Londres, Hull, Vaslui, Brasov, Paphos. Cinco cidades que ampliam a dimensão da palavra «emigrante». Cinco apeadeiros importantes no percurso de Sérgio Leite, um guarda-redes português que só no exterior encontrou «oportunidades para jogar e estabilidade financeira».
As 90 internacionalizações nas selecções jovens não bastaram para que Sérgio se impusesse no futebol português. Formado no Boavista, foi consecutivamente emprestado ao Maia, Sp. Espinho, Penafiel e Leça antes de interromper uma ligação de 13 anos com os axadrezados.
Desfeito esse laço, abriu horizontes e percebeu que seria mais feliz no estrangeiro. Agora, com 28 anos, está nos cipriotas do Atromitos (cidade de Paphos), depois de passagens mais ou menos fugazes por Inglaterra (Charlton e Hull City) e Roménia (F.C. Vaslui e Brasov).
«Mesmo em clubes de ligas com dimensão mais pequena é possível receber a tempo e horas, ao contrário do que sucede em Portugal. Há equipas da III divisão no Chipre que pagam mais do que qualquer formação da Liga Vitalis em Portugal», desabafa quando é confrontado pelo Maisfutebol com a instabilidade geográfica da sua carreira.
Inglaterra, onde se disputa «o melhor campeonato do mundo»
«Em Portugal começa a ser normal não receber ao final do mês». A frase abraça alguma mágoa e serve de rampa de lançamento para uma pequena viagem ao passado.
«Veja-se o que se passa agora com o Boavista. Quando eu lá estava, os salários atrasaram-se um dia, apenas um, e o presidente João Loureiro foi logo ao balneário pedir-nos desculpa. No dia seguinte tinha o dinheiro na minha conta. Agora é o que se sabe».
Compreendida a opção de Sérgio Leite, era altura de pincelar um retrato sobre os destinos que o destino lhe reservou. A começar por Londres, capital das Terras de Sua Majestade.
«Estive no topo, no melhor campeonato do mundo. Aprendi imenso, cresci muito. Só não tive oportunidades de jogar na primeira equipa. Foi a melhor experiência que tive no estrangeiro», diz com incontido entusiasmo.
«É o país onde se trata melhor o jogo e o atleta».
Roménia, país onde as carroças perseguem Porsches
Depois, a Roménia. Primeiro em Vaslui, «uma estância turística visitada por muita gente», depois em Brasov, «uma cidade pequena e rural, perto da fronteira com a Moldávia. A uni-las, os salários «a tempo e horas» e uma «desorganização» natural num país que ainda carrega a pesada herança da ditadura de Nicolae Ceaucescu.
«Há situações que acontecem e que para nós, portugueses, são completamente irracionais e impensáveis. Mas este povo considera-as normais», refere Sérgio Leite.

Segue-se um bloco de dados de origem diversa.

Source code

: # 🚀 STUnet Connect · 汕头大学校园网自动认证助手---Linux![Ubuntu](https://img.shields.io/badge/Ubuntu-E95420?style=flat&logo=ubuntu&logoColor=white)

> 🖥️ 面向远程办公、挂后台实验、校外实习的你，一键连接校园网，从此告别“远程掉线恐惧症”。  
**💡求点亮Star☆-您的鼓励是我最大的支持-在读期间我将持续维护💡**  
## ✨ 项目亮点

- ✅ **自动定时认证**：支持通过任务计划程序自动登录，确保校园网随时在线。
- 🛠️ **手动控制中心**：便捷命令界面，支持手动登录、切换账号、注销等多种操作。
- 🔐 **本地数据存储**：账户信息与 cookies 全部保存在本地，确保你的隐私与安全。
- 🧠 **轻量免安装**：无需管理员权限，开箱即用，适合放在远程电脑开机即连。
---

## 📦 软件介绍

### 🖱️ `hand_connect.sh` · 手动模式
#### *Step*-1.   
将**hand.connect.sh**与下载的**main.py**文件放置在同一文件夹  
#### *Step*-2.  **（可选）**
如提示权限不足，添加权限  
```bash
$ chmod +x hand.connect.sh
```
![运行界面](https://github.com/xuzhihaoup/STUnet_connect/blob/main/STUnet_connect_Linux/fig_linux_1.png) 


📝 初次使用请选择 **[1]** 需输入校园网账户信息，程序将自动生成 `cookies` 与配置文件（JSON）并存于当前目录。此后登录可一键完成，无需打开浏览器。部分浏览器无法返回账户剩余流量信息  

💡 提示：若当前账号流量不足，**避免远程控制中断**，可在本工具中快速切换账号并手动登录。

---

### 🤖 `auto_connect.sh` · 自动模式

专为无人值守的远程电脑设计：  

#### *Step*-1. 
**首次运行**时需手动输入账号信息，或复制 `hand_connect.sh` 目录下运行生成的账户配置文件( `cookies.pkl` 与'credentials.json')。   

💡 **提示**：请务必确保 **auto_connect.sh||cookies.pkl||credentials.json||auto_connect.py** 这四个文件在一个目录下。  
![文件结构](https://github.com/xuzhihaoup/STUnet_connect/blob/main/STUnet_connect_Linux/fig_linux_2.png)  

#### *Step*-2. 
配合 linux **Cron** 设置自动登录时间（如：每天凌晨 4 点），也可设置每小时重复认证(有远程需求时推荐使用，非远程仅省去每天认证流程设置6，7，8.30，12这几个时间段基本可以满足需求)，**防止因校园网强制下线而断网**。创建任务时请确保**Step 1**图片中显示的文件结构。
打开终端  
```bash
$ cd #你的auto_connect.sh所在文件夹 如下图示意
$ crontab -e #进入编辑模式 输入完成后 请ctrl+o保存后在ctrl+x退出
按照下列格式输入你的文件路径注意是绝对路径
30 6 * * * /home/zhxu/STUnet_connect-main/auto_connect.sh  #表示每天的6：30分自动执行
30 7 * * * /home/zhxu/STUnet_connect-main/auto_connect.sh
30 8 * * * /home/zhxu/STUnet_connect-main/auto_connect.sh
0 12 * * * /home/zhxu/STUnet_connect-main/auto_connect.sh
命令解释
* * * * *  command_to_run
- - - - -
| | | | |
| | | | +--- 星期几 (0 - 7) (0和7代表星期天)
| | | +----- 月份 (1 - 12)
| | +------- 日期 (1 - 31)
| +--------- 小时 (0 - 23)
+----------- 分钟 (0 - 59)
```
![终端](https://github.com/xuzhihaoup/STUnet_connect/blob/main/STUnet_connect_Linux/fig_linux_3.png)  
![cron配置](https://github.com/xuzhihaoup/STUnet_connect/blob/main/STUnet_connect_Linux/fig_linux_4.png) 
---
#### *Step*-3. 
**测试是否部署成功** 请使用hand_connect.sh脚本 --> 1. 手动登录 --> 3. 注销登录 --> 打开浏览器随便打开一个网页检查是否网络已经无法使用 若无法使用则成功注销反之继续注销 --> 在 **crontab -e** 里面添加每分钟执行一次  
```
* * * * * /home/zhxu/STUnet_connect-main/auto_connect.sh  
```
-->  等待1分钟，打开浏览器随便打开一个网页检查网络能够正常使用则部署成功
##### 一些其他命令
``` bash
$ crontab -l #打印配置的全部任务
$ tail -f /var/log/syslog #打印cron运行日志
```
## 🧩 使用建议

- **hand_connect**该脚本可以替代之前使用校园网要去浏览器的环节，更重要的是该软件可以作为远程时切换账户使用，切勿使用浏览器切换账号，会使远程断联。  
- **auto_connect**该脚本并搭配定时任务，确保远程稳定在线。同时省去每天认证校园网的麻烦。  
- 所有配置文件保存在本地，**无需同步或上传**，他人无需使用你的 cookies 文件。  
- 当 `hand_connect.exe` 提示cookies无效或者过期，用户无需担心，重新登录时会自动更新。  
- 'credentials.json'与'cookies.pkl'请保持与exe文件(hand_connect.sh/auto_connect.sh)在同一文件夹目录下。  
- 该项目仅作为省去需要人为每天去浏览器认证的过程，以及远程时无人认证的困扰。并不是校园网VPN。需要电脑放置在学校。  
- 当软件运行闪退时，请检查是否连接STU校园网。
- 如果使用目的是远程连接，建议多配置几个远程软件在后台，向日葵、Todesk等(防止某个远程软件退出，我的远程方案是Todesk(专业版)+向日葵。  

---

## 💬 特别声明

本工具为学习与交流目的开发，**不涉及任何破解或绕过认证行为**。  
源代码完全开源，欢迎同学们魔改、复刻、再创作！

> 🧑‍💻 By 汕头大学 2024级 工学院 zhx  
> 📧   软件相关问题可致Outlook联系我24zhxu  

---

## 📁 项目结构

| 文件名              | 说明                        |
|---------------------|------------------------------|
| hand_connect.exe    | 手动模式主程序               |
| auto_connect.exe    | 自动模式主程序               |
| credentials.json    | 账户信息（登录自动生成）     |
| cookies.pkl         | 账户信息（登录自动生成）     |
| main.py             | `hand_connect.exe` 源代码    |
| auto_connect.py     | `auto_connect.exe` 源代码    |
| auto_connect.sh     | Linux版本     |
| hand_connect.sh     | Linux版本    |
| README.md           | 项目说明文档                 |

«Fazíamos estágios de quatro dias para um jogo no nosso estádio, porque o jogador romeno gosta de beber uns copos e alimenta-se mal em casa. Em Inglaterra, por exemplo, jogámos contra o Chelsea e só tivemos que estar duas horas antes no balneário».
«A Roménia é um país de extremos, com muitos desequilíbrios sociais. Conseguimos ver um Porsche a passar e logo atrás vai uma carroça puxada por um cavalo».
Chipre, virado para o turismo, a aprender no futebol
No Chipre, Sérgio Leite actua na II divisão. O Atromitos lidera a classificação com oito pontos de vantagem sobre o segundo classificado e o português é o titular das redes. Aqui vai o retrato social desta ilha mediterrânica.
«A qualidade de vida é excelente. O clima ajuda e as infra-estruturas são boas. Há uma clara influência inglesa, até porque o país é muito aberto ao exterior e voltado para o turismo».
Desportivamente, o país «está a aprender». «O nível futebolístico é inferior ao que se vê em Portugal, mas os atletas estrangeiros vieram trazer alguma qualidade ao campeonato».
E Sérgio Leite está a gostar tanto do Chipre que nem se importa de passar lá o Natal. «Os voos estavam completamente cheio e não arranjei passagem para Portugal. Vou ficar por cá. Eles celebram apenas no dia 25, ao contrário do que se faz no nosso país».